Saban and Croyle address students on character

On April 13, Coach Nick Saban and John Croyle addressed students about making good decisions and developing a more positive atmosphere around campus.

Adrienne Burch

Speakers at the first annual Coaching Character Initiative drew from personal experiences to teach students about the Capstone Creed and how they should work to better practice what it says.

Featured speakers at the event, which took place Thursday night in Coleman Coliseum and was hosted by the Student Government Association Judicial Board, were John Croyle, a former Alabama football player and owner of Big Oak Ranch, and head coach Nick Saban.

Croyle was introduced to the audience as a man who found out early in life what he was put on earth to do. At age 24, Croyle gave up a career in the National Football League to follow his passions and start a camp for abused, neglected and orphaned children.

Croyle has been running the Big Oak Ranch for 37 years. He and his wife have helped more than 1,900 children, with their first child now at the age of 57.

Croyle said he is the richest man anyone in the audience had ever laid eyes on, not because of the money in his wallet, but because he figured out why God put him on this earth, and he is now fulfilling that purpose.

“Choices create circumstances. Decisions determine your destiny,” Croyle said. “Don’t ever let someone else write your destiny.”

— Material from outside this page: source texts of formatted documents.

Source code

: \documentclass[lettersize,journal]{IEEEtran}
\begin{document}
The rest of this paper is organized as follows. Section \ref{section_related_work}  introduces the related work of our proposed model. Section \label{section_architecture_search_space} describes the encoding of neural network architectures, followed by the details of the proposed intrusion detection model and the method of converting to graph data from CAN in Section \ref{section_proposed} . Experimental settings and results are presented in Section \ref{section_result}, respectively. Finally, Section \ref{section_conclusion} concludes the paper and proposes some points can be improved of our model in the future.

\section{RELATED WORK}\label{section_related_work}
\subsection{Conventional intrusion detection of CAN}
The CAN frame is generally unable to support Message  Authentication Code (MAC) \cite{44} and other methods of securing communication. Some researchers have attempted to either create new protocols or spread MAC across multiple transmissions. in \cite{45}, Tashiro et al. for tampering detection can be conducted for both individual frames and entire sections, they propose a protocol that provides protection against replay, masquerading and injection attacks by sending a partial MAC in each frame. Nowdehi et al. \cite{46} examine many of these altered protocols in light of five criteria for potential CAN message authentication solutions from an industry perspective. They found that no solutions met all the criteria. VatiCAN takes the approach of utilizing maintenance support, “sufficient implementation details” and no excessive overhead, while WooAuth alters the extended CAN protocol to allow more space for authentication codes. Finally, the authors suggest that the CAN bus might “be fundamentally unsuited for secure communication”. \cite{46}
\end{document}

Croyle encouraged students to figure out what God is calling them to do and then to do it. He told the story about when he approached Coach Paul “Bear” Bryant about raising money to start the ranch as opposed to joining the NFL.

“[Bryant] said, ‘Don’t play pro football unless you are willing to marry it. Go build that ranch you’ve been talking about.’ I walked out of his office, and I never looked back,” Croyle said.

After Croyle finished, Saban addressed the students about what he has learned about character through his coaching career.

“I always tell our players, ‘Who you are is more important than what you do,’” Saban said, “Because who you are is your character.”

Saban spoke about one of his favorite commercials that aired during Michael Jordan’s prime. It featured Jordan listing off the number of games he had lost and the shots he had missed, but then at the end, Jordan says, “But because I fail is why I succeed.”

“How you manage the negative things that happen to you are most important,” Saban said.

The Alabama football team experienced this same process of overcoming adversity this past season in their loss to LSU during the regular season. Saban said he had to convince the team after the game that they could win the next one if they did not make the mistakes they did to beat themselves.

Saban also spoke on the character quality of giving to others. Saban said the happiest day for him is on the first day of camp, when they host the Nick’s Kids luncheon for the children from the different organizations they give money to.

“You get a lot more when you give than when you get,” Saban said.

Saban said he and the team spend a lot of time focusing on bettering their character on and off the field. They have psychiatrists and character coaches who meet with the players on a regular basis. Saban said he has been coaching for 37 years now, and one thing he has learned is that you have to be a champion before you are ever going to win a championship.